We use the following notation: $$[N]:=\{1,2,3,\cdots,N\}$$ $$\mathbb{E}_{n\in [N]}f(x) : = \frac{1}{N}\sum_{n \in [N]}f(x)$$
This doubt is from the book titled Higher Order Fourier Analysis by T. Tao.

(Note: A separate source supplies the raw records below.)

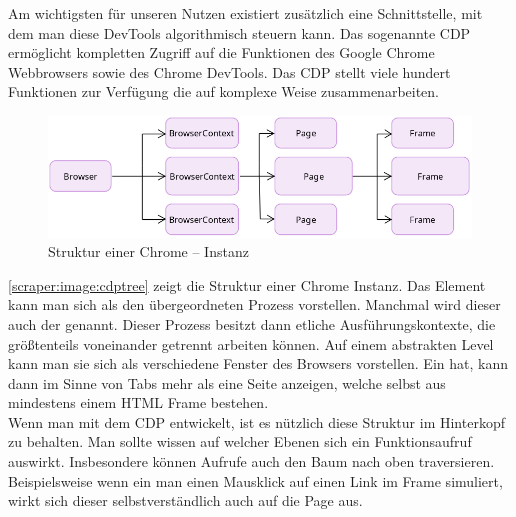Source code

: Am wichtigsten für unseren Nutzen existiert zusätzlich eine Schnittstelle, mit dem man diese DevTools algorithmisch steuern kann. Das sogenannte \ac{CDP} ermöglicht kompletten Zugriff auf die Funktionen des Google Chrome Webbrowsers sowie des Chrome DevTools. Das \ac{CDP} stellt viele hundert Funktionen zur Verfügung die auf komplexe Weise zusammenarbeiten. \cite{cdpexplorer} 

\begin{figure}[h]
	\centering
	\includegraphics[]{images/cdp_overview.png}
	\caption{Struktur einer Chrome – Instanz}
	\label{scraper:image:cdptree}
\end{figure}
\autoref{scraper:image:cdptree} zeigt die Struktur einer Chrome Instanz. Das  Element kann man sich als den übergeordneten Prozess vorstellen. Manchmal wird dieser auch der  genannt. Dieser Prozess besitzt dann etliche Ausführungskontexte, die größtenteils voneinander getrennt arbeiten können. Auf einem abstrakten Level kann man sie sich als verschiedene Fenster des Browsers vorstellen. Ein  hat, kann dann im Sinne von Tabs mehr als eine Seite anzeigen, welche selbst aus mindestens einem HTML Frame bestehen. \\
Wenn man mit dem \ac{CDP} entwickelt, ist es nützlich diese Struktur im Hinterkopf zu behalten. Man sollte wissen auf welcher Ebenen sich ein Funktionsaufruf auswirkt. Insbesondere können Aufrufe auch den Baum nach oben traversieren. Beispielsweise wenn ein man einen Mausklick auf einen Link im Frame simuliert, wirkt sich dieser selbstverständlich auch auf die Page aus.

The doubt is from the proof of proposition 1.1.13. The book states that:
We have that $$\left \vert \mathbb{E}_{n\in [N] } f(x_n)\right \vert >\delta.$$ Now, using the kernel bounds $$\int_{\mathbb{T}^d}K_R=1$$ where $K_R$ is the Fejer kernel $$K_R(x_1,\cdots,x_d):=\prod_{j=1}^{d}\frac{1}R\left(\frac{\sin(\pi R x_j)}{sin(\pi x_j)} \right)^2$$ and \begin{equation} \tag{1}|K_R(x)|\ll_d \prod_{j=1}^{d}R(1+R ||x_j||_{\mathbb{T}})^{-2},\end{equation} (where $f\ll_d g$ means that $f\leq C_d g$ where the constant $C$ depends on $d$ and $||\cdot||$ means the nearest distance to an integer ) and the Lipschitz nature of $f$, we see that \begin{equation}\tag{2}F_Rf(x) = f(x) + O_d(1/R).\end{equation}
Thus, if we choose $R$ to be a sufficiently small multiple of $\frac{1}{\delta}$, we get $$\Big\vert\mathbb{E}_{n \in [N]}F_Rf(x_n) \Big\vert \gg \delta$$ and thus by pigeonhole principle we have \begin{equation}\tag{3} \Big\vert\mathbb{E}_{n \in [N]}e(k\cdot x_n) \Big\vert \gg_d \delta^{O_d(1)}\end{equation} for some non-zero $k$ of magnitude $|k| \ll_d \delta^{-O_d(1)} .$
i) How does $(1)$ and $(2)$ follow?
ii) How does $(3)$ follow from pigeonhole principle and the fact that $\Big\vert\mathbb{E}_{n \in [N]}F_Rf(x_n) \Big\vert \gg \delta$?
My idea is the following:
$\Big\vert\mathbb{E}_{n \in [N]}F_Rf(x_n) \Big\vert \gg \delta \implies \Big\vert\mathbb{E}_{n \in [N]}\sum_{k \in \mathbb{Z}^d }m_R(k)\hat{f}(k)e(k \cdot x) \Big\vert \gg \delta $
Now, using the trivial bound $\hat{f}(k) = O(1)$ and $\hat{f}(0) =0$...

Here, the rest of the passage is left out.